▶ _WHAT YOU HAVE TO DO_: Lines that contain "facet" are to be copied from the material, every one of them.

▶ _INFORMATION GIVEN_:
········

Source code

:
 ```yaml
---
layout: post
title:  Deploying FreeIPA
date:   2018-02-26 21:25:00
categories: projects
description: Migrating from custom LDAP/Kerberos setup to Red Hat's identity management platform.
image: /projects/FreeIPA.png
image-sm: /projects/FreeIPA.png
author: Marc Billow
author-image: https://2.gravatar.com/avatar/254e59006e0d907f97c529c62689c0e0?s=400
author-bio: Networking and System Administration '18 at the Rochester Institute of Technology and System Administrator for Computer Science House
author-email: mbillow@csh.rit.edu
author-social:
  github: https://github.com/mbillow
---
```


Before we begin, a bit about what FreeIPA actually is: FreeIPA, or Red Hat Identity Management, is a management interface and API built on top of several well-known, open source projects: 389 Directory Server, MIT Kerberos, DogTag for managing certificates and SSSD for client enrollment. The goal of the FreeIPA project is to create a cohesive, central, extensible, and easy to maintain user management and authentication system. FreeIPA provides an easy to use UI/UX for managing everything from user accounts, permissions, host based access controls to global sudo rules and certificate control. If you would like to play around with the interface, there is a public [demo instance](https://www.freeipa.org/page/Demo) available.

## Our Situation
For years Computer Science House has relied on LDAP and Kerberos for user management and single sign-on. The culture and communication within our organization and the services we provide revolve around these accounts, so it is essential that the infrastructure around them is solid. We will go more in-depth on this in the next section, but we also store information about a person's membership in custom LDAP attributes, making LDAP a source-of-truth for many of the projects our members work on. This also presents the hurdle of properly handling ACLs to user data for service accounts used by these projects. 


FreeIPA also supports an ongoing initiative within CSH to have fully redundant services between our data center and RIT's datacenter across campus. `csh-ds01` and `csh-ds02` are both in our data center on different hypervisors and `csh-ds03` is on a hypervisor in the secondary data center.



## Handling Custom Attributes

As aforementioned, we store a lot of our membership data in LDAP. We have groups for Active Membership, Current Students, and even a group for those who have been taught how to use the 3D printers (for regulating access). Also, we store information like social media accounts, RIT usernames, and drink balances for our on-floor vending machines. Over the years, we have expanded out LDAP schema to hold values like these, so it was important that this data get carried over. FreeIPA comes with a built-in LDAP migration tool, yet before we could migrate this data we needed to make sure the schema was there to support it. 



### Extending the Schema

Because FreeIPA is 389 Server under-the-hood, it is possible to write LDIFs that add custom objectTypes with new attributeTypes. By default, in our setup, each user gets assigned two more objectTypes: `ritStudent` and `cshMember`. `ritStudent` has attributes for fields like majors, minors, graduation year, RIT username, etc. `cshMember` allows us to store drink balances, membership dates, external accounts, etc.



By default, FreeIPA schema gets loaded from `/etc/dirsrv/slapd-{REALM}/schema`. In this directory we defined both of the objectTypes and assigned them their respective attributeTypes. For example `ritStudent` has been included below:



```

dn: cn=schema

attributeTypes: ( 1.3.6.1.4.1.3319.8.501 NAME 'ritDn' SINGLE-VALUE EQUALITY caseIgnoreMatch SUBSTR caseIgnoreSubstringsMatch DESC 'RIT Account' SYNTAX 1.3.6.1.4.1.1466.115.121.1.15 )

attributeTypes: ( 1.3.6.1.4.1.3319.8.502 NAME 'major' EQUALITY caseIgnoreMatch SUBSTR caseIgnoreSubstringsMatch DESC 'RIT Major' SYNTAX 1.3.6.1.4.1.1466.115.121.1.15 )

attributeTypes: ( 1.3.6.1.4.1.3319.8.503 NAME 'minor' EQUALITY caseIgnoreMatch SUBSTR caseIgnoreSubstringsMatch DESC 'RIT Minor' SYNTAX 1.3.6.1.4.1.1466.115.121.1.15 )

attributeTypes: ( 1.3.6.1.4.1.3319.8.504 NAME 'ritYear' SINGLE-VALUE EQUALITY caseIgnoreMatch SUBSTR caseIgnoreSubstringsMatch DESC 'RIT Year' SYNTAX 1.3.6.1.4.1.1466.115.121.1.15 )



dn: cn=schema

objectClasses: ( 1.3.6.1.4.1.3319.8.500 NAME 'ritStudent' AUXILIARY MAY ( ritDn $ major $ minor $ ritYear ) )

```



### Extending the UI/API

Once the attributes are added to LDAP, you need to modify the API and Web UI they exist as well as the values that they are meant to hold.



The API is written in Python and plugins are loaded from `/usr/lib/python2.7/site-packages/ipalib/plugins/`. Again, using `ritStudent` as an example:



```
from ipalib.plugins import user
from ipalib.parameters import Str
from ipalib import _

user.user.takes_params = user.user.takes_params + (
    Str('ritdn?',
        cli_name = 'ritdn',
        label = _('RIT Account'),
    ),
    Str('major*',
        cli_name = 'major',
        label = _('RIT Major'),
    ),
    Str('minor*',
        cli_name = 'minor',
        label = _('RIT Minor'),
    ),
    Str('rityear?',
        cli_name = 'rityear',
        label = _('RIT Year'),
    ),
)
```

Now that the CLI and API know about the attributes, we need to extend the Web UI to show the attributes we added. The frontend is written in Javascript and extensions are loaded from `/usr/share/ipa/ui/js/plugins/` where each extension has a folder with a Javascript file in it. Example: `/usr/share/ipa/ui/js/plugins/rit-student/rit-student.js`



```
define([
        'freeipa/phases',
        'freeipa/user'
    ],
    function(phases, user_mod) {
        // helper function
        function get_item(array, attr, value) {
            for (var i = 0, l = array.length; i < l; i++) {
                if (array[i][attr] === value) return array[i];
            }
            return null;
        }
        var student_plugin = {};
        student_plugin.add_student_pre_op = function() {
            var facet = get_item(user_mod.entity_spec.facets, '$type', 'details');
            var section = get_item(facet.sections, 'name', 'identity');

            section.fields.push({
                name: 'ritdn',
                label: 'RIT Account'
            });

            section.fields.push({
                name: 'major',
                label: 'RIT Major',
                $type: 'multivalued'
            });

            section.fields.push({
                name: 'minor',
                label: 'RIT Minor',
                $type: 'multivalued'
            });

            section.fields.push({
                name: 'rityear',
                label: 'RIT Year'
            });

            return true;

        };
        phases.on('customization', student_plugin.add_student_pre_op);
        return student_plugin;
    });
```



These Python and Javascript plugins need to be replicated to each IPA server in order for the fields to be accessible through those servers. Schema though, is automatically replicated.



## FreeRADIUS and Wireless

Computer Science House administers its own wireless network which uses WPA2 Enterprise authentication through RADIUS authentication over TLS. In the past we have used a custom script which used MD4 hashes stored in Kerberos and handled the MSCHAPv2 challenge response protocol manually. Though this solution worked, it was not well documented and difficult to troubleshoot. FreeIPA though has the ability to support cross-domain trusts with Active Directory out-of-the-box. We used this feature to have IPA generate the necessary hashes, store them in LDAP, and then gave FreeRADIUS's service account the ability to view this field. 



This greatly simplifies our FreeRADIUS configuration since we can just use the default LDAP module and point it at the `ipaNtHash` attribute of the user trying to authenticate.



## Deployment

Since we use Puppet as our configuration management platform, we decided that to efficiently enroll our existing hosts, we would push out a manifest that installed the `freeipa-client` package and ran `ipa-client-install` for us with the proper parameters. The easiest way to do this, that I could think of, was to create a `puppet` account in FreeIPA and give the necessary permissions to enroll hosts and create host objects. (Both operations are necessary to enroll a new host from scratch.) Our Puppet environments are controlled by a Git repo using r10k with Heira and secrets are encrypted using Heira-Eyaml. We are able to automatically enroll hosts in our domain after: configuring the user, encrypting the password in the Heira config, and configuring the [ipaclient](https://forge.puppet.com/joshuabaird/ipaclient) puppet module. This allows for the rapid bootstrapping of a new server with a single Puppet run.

········

▶ _SOLUTION BELOW_:
            var facet = get_item(user_mod.entity_spec.facets, '$type', 'details');
            var section = get_item(facet.sections, 'name', 'identity');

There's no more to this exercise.